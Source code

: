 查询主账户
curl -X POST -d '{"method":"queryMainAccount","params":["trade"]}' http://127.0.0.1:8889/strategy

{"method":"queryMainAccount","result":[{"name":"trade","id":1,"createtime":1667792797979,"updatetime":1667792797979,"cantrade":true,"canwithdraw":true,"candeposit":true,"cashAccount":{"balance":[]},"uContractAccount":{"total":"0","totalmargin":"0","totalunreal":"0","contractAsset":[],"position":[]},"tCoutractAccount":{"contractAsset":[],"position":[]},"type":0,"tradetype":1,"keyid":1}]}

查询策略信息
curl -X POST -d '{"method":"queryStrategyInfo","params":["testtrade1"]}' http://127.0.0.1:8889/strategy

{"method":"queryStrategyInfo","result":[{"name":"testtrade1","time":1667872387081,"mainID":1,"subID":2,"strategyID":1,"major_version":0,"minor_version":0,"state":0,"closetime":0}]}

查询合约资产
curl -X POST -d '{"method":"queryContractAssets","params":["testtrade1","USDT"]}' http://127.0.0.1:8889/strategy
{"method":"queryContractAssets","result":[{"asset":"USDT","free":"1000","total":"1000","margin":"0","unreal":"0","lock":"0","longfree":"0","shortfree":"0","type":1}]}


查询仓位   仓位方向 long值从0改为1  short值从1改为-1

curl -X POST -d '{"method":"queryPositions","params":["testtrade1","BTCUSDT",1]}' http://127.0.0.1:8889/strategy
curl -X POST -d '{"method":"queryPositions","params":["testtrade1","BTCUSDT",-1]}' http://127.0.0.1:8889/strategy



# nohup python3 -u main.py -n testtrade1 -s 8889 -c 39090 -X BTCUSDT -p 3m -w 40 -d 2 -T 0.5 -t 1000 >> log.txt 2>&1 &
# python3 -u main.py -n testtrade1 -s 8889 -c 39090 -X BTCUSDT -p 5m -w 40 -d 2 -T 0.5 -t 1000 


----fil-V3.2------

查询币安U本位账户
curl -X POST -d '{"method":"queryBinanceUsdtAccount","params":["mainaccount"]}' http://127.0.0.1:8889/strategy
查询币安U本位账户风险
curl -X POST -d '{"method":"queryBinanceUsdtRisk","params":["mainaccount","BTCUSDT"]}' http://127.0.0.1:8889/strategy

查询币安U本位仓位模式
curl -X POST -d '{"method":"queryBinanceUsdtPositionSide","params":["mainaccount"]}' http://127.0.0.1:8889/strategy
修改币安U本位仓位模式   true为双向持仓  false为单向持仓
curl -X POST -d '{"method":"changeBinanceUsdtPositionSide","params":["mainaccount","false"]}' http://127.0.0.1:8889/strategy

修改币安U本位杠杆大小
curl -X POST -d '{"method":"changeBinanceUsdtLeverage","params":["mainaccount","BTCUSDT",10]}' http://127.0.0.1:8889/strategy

*****

Your instructions — Search the records line by line for the word "queryPositions" and copy every line where it appears.

Expected answer —
curl -X POST -d '{"method":"queryPositions","params":["testtrade1","BTCUSDT",1]}' http://127.0.0.1:8889/strategy
curl -X POST -d '{"method":"queryPositions","params":["testtrade1","BTCUSDT",-1]}' http://127.0.0.1:8889/strategy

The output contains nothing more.